Quizás, porque alguien roció “agua de florida” o ejecutó un ensalmo, pocos indeseables de la política criolla frecuentan por allí. Esa inadvertida bendición mantiene la confraternidad característica de ese salón parlamentario.
Esas peñas que departen por largas horas me traen a la memoria aquellos cafés centenarios de Madrid: Café Gijón, Café de Oriente, Café Comercial y – al que asistí siendo estudiante – la Cafetería Santillana.
Por supuesto, también recordamos al “Palacio de la esquizofrenia”, vigente sin descanso en nuestra ciudad colonial. Esas reuniones entrañables no deben desaparecer nunca (con el perdón de novias, amantes, esposas, compañeras, madres y comadres).
El comedor, siempre a desborde, decorado con motivos marineros, recibe con nítidos manteles blancos y el tintineo de cubertería rozando las porcelanas. Formales de vestimenta, se mueven sigilosos camareros complacientes.
El maître, Andrés, diplomático por excelencia, impecablemente trajeado, acomoda sonriente a impertinentes y cordiales. Él y los demás ejercen como un equipo de profesionales que satisface al cliente. Si tienes suerte, pasará el dueño a saludarte por tu mesa, y, aunque no es mano suelta obsequiando aperitivos, cuando lo hace se prodiga.
Andrés entra y sale de la cocina cruzándose con las paellas. Parece que intenta acelerar los pedidos. En los fogones manda el Chef Robinson, esmerándose en satisfacer al más exigente de los paladares.
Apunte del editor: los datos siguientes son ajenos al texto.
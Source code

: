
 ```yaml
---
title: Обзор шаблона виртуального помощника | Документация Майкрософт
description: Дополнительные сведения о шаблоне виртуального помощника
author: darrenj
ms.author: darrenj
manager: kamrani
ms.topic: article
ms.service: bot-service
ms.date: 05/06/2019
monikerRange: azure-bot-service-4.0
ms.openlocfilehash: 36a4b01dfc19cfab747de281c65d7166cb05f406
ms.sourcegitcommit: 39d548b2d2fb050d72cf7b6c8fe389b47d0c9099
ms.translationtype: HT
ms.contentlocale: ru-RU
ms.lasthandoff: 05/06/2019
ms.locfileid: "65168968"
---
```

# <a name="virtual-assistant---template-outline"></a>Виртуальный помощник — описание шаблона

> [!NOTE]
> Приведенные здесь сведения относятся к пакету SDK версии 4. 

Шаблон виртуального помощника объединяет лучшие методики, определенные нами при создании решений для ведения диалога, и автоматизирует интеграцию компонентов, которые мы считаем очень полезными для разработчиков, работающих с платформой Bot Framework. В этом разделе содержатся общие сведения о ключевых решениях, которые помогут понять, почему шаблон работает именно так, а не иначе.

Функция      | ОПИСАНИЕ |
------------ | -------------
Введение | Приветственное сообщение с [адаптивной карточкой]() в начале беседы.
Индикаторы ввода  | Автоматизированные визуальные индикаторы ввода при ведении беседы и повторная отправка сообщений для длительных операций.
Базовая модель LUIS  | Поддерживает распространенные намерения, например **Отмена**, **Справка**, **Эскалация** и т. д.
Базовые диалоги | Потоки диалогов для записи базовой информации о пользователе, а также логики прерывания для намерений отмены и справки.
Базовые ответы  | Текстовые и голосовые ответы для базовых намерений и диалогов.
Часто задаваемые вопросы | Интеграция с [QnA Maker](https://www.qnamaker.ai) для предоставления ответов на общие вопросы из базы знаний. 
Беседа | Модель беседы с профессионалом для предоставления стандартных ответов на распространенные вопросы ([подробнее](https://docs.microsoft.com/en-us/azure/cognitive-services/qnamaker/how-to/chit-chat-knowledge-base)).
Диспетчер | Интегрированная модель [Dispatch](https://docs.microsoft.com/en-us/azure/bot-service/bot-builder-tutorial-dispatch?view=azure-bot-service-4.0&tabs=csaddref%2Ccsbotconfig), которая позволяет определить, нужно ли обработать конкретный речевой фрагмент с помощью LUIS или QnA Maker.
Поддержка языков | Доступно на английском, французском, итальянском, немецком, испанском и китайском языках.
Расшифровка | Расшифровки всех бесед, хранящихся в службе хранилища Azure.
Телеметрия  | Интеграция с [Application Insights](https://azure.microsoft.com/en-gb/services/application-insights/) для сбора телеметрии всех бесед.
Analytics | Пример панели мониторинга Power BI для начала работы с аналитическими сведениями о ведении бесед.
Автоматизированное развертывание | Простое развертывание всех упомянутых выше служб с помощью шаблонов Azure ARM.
Y, como si este gustoso bullicio de catadores, parlanchines, bebedores y comelones no bastase, en el moderno y confortable salón del flanco derecho, miembros de la colonia española echan los naipes del mus. Sábado tras sábado, reparten barajas y degustan sazones peninsulares, sintiéndose como en su casa por cerca de cuarenta años.
Tres generaciones vienen disfrutando del restaurante Boga-Boga, ícono de buena administración, constancia y profesionalidad, apetecible atmósfera de relajación donde queda complacido el apetito, orgullo de la restauración capitalina y embajador de los sabores mediterráneos.
Celebremos sus cuarenta. Esperemos luego el cumpleaños cincuenta. Mientras tanto: ¡Por favor, un pulpo a la gallega y un ron con mucho hielo!